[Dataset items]
-------------------------

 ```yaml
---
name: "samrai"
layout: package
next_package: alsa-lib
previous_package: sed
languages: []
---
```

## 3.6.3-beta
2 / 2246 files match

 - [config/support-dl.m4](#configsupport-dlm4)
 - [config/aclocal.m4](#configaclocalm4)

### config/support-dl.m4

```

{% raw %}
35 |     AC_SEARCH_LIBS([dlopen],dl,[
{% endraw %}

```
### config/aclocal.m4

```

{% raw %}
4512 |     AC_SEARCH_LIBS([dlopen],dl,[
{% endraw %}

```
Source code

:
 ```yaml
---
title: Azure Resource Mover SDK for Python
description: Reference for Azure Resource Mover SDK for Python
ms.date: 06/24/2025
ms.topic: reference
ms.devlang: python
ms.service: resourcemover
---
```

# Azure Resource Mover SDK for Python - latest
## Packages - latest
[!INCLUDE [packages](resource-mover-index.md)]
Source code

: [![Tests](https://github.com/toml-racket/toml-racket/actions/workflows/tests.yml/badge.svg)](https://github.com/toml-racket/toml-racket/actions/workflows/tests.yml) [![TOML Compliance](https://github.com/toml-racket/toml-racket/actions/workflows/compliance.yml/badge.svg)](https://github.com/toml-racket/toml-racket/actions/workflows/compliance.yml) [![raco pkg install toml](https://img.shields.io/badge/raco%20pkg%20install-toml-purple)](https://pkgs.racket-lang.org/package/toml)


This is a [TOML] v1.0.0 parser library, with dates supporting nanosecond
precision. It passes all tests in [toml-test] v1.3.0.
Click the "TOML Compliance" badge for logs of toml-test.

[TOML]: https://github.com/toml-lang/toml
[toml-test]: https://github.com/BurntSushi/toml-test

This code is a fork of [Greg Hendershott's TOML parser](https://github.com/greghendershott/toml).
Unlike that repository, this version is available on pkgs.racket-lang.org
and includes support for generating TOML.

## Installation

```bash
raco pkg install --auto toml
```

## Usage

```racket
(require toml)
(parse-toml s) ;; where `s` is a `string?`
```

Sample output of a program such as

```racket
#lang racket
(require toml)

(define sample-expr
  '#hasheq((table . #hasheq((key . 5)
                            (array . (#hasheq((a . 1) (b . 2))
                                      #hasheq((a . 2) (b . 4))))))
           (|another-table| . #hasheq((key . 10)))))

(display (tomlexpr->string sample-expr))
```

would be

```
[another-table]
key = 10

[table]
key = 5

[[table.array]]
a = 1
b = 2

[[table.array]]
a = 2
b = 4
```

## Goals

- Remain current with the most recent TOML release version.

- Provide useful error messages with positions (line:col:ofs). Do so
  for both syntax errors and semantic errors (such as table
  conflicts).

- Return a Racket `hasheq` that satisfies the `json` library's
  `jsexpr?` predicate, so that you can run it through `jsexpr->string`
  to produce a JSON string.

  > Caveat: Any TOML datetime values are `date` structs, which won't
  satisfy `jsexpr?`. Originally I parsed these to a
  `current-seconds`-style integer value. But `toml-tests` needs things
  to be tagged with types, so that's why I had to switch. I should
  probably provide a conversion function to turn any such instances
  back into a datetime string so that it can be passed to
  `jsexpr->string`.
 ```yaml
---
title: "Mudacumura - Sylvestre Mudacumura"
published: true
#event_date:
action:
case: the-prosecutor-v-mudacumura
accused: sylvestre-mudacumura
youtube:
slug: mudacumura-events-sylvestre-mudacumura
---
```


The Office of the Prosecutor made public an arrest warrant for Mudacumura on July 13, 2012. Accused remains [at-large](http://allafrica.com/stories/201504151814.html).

-------------------------

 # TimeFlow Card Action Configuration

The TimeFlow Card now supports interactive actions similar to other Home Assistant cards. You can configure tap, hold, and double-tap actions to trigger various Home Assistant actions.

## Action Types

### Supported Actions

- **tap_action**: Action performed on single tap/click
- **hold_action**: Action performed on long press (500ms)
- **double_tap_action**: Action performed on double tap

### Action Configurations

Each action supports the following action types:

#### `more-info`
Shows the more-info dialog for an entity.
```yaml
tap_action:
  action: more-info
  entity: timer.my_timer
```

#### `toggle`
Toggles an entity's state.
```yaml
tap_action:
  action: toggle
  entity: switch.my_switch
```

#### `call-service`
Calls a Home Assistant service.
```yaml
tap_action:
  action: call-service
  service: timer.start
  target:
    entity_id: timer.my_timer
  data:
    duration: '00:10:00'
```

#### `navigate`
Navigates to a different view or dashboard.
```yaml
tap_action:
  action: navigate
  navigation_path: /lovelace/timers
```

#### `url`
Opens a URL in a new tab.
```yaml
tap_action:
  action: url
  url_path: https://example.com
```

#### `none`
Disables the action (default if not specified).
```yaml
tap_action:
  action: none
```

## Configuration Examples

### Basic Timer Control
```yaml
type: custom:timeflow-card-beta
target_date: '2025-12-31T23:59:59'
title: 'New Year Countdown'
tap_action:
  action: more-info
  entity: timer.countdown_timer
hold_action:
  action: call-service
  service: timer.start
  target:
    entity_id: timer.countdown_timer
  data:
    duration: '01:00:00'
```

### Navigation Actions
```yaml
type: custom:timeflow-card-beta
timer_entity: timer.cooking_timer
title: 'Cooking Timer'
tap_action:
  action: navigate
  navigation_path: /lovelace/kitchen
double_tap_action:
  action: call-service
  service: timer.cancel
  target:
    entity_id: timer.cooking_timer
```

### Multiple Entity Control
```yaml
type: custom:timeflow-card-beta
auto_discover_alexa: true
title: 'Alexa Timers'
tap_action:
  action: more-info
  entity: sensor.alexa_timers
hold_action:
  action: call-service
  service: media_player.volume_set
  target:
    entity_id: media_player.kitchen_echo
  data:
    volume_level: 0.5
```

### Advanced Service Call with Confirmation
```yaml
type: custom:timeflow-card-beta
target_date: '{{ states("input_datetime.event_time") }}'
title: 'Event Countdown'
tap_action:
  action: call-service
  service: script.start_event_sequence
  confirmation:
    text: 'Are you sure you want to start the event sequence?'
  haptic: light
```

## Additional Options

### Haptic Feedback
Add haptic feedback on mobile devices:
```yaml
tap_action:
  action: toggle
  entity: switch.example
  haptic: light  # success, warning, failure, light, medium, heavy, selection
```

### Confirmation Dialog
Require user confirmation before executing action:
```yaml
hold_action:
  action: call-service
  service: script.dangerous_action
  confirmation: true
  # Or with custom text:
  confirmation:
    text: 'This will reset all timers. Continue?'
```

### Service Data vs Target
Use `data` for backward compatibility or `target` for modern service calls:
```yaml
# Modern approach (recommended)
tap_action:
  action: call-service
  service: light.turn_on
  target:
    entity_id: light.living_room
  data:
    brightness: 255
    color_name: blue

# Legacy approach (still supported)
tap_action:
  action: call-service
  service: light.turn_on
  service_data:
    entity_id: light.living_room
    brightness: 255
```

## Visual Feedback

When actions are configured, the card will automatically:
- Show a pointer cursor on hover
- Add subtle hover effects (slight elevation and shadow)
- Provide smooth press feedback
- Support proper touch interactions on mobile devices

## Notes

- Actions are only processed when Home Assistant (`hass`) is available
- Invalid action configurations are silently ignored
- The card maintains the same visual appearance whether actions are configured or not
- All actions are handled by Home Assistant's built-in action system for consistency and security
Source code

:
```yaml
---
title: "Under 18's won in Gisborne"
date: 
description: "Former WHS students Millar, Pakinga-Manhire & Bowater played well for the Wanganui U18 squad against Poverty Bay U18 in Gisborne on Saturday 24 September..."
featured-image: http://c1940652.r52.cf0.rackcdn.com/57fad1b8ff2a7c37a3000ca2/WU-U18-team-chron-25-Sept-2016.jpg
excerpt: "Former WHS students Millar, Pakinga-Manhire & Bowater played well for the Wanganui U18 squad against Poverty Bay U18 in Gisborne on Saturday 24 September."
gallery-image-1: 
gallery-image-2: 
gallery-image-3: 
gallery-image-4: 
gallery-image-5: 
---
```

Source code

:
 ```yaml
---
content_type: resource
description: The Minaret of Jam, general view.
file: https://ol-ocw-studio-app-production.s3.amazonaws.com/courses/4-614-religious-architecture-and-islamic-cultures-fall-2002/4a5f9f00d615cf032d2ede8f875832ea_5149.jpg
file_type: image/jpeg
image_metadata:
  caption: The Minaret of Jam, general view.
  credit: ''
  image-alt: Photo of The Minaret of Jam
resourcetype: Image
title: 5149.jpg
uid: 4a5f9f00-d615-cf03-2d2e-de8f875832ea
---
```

-------------------------

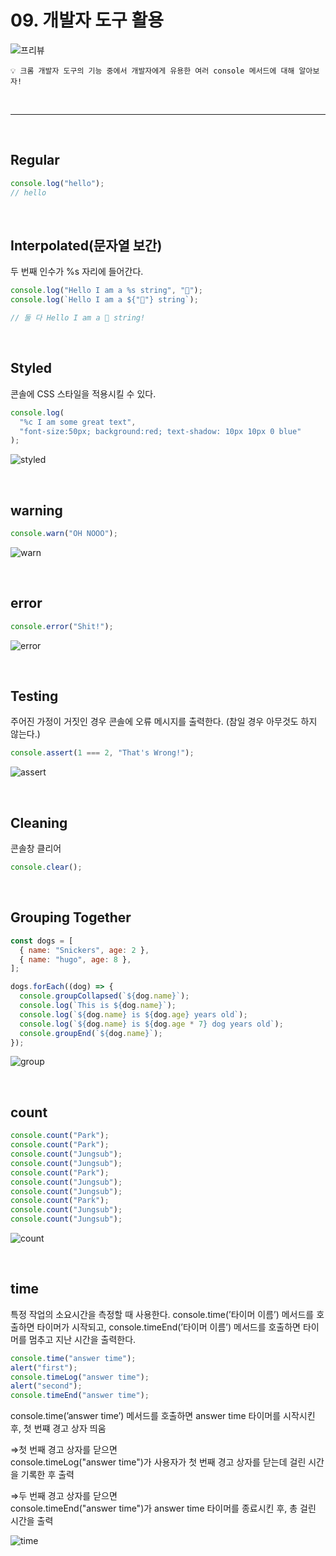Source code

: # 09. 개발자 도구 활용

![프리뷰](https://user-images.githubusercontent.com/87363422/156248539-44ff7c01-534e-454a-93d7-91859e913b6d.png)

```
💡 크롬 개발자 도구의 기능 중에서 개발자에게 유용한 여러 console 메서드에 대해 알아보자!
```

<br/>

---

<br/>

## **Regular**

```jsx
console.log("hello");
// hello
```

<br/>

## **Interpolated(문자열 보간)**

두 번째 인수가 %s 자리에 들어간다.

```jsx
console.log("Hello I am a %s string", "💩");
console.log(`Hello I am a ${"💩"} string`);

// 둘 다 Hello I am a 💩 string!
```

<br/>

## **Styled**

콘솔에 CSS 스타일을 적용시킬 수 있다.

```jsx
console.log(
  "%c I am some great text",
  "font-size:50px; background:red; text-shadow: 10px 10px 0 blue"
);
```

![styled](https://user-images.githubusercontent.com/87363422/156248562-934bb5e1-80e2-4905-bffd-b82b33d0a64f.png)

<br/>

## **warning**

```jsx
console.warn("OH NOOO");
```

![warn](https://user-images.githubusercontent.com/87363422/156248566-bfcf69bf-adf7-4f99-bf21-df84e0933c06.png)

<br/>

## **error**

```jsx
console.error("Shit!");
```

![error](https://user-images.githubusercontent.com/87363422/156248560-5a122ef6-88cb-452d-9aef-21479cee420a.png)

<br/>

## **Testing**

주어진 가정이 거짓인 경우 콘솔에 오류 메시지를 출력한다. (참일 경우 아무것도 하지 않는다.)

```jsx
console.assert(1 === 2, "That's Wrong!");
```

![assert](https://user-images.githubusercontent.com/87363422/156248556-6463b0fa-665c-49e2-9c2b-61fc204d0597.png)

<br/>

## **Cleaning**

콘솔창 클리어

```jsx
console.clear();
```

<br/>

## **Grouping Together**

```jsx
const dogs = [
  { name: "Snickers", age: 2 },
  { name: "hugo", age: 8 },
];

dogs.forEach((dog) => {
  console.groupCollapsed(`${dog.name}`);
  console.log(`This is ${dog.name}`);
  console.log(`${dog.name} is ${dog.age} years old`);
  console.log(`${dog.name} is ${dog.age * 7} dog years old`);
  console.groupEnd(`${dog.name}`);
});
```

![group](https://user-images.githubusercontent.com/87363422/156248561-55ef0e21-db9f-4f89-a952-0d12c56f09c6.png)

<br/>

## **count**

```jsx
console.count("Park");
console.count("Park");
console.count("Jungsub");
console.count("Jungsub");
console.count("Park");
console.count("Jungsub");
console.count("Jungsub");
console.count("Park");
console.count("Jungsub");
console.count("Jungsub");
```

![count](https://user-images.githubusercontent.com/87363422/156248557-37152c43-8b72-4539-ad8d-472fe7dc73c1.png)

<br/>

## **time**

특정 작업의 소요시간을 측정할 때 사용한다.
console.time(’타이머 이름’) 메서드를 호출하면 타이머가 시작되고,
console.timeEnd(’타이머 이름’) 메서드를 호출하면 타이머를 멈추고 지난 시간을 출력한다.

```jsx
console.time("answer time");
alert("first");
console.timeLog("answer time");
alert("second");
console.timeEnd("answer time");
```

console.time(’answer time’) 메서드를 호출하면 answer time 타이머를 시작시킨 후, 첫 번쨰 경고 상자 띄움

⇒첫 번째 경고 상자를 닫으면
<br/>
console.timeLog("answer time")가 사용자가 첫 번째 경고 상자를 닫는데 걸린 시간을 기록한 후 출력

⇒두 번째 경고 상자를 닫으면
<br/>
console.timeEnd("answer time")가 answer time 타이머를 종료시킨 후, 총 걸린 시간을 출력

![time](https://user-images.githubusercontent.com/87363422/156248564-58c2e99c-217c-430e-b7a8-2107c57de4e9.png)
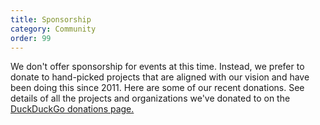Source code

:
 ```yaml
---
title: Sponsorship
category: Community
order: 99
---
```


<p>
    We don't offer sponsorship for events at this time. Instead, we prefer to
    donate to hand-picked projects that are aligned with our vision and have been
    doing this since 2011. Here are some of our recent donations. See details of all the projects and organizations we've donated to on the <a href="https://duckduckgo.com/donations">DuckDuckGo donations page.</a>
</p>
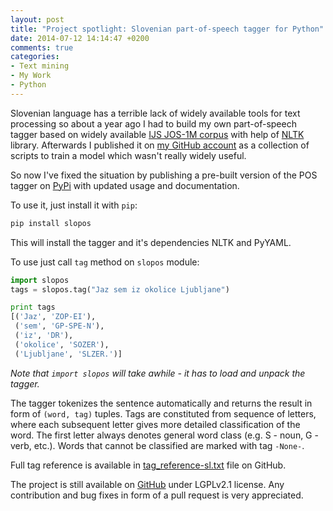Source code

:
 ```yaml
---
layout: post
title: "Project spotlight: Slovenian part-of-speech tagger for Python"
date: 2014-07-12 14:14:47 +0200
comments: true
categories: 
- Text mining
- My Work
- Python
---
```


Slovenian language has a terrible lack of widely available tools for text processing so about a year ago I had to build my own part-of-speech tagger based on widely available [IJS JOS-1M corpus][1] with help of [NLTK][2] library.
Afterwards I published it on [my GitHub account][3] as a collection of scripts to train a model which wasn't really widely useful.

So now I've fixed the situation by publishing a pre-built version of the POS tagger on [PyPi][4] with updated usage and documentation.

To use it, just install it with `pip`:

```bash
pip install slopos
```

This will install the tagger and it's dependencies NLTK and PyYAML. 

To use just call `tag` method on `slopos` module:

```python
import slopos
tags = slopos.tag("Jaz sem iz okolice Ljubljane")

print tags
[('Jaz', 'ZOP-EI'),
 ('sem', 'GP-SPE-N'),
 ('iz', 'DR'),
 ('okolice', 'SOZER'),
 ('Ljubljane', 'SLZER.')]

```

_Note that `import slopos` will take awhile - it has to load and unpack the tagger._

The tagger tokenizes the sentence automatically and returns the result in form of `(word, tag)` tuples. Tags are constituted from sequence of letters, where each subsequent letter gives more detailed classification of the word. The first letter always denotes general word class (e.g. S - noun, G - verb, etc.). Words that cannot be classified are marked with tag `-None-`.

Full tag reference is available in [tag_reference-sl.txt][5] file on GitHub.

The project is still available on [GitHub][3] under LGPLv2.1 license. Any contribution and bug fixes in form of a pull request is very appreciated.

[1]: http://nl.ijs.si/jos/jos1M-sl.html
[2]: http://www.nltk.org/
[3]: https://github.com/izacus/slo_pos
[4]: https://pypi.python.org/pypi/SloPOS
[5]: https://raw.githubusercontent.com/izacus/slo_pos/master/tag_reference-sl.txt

-------------------------

## DIRECTIONS
Every line above with the word "well" belongs in the answer, copied as written.

## SOLUTION TO THIS EXERCISE
description: "Former WHS students Millar, Pakinga-Manhire & Bowater played well for the Wanganui U18 squad against Poverty Bay U18 in Gisborne on Saturday 24 September..."
excerpt: "Former WHS students Millar, Pakinga-Manhire & Bowater played well for the Wanganui U18 squad against Poverty Bay U18 in Gisborne on Saturday 24 September."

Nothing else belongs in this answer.